At that time letters were paid for by the recipient and the price varied according to the distance travelled and the number of sheets of paper involved. It was costly and there is an engaging story that Hill’s interest in the postal system was inspired by seeing a young woman upset because she was too poor to pay for a letter from her fiancé. He suggested that each letter should be paid for by the sender and should cost the same to every town with a delivery office, regardless of how far it had travelled. Delivery to rural addresses would cost extra (as it would until 1897).
The post office bureaucrats dug in against any change to their system and Hill’s plans were denounced as ‘wild and visionary schemes’, but there was considerable general support for them, the government insisted and Parliament agreed. Hill was put in charge and the post office announced that sheets of adhesive stamps costing one penny each would be issued and letters would cost a penny per half ounce when posted or two pence if paid for on delivery. The first Penny Black stamps, with a profile of the young Queen Victoria’s head on them, were issued at the beginning of May.

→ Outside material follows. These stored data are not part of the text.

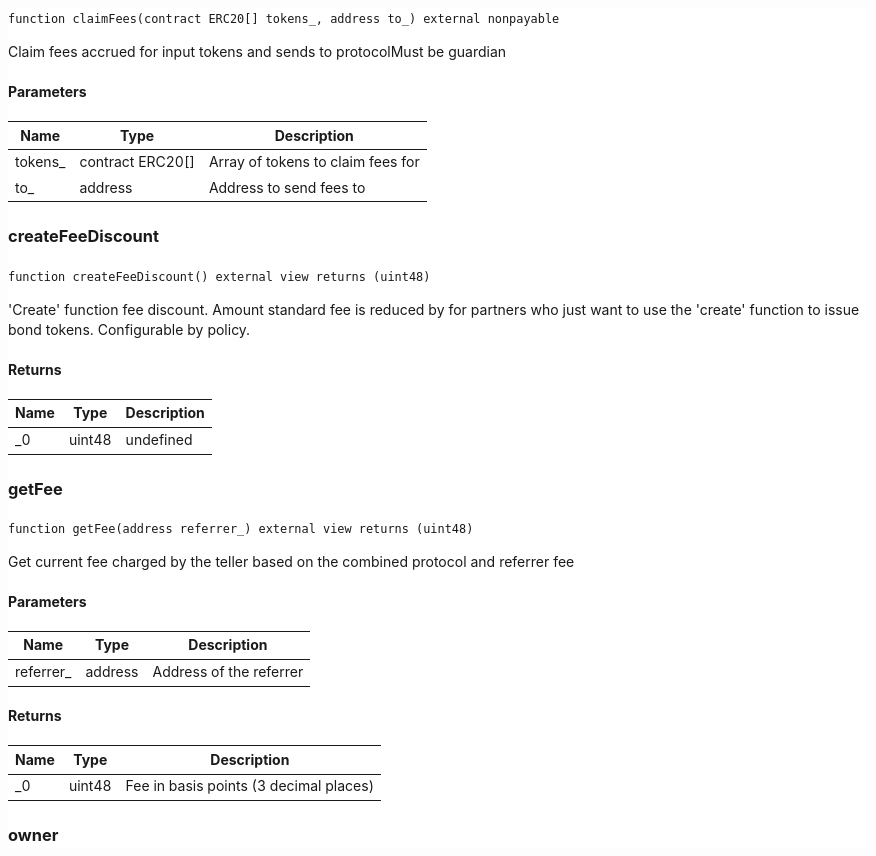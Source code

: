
```solidity
function claimFees(contract ERC20[] tokens_, address to_) external nonpayable
```

Claim fees accrued for input tokens and sends to protocolMust be guardian



#### Parameters

| Name | Type | Description |
|---|---|---|
| tokens_ | contract ERC20[] | Array of tokens to claim fees for |
| to_ | address | Address to send fees to |

### createFeeDiscount

```solidity
function createFeeDiscount() external view returns (uint48)
```

&#39;Create&#39; function fee discount. Amount standard fee is reduced by for partners who just want to use the &#39;create&#39; function to issue bond tokens. Configurable by policy.




#### Returns

| Name | Type | Description |
|---|---|---|
| _0 | uint48 | undefined |

### getFee

```solidity
function getFee(address referrer_) external view returns (uint48)
```

Get current fee charged by the teller based on the combined protocol and referrer fee



#### Parameters

| Name | Type | Description |
|---|---|---|
| referrer_ | address | Address of the referrer |

#### Returns

| Name | Type | Description |
|---|---|---|
| _0 | uint48 | Fee in basis points (3 decimal places) |

### owner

Later they were perforated to make them easier to detach from the sheet. Each sheet, containing 240 stamps, cost £1. Close to 70 million of the Penny Black stamps were produced before they were replaced a year later in 1841 by Penny Reds. They are now collectors’ items.
Hill was dismissed by a Tory government in 1842 amid much cantankerous wrangling, but returned to the post office again from 1846 to 1864. His reforms made sending letters far cheaper. The poet William Wordsworth complained that he now had to cope with more time-wasting letters from strangers but, along with growing public literacy, Hill’s reforms caused a massive increase in use of the post. He was knighted in 1860 and when he died in 1874 at the age of 83 was buried in Westminster Abbey.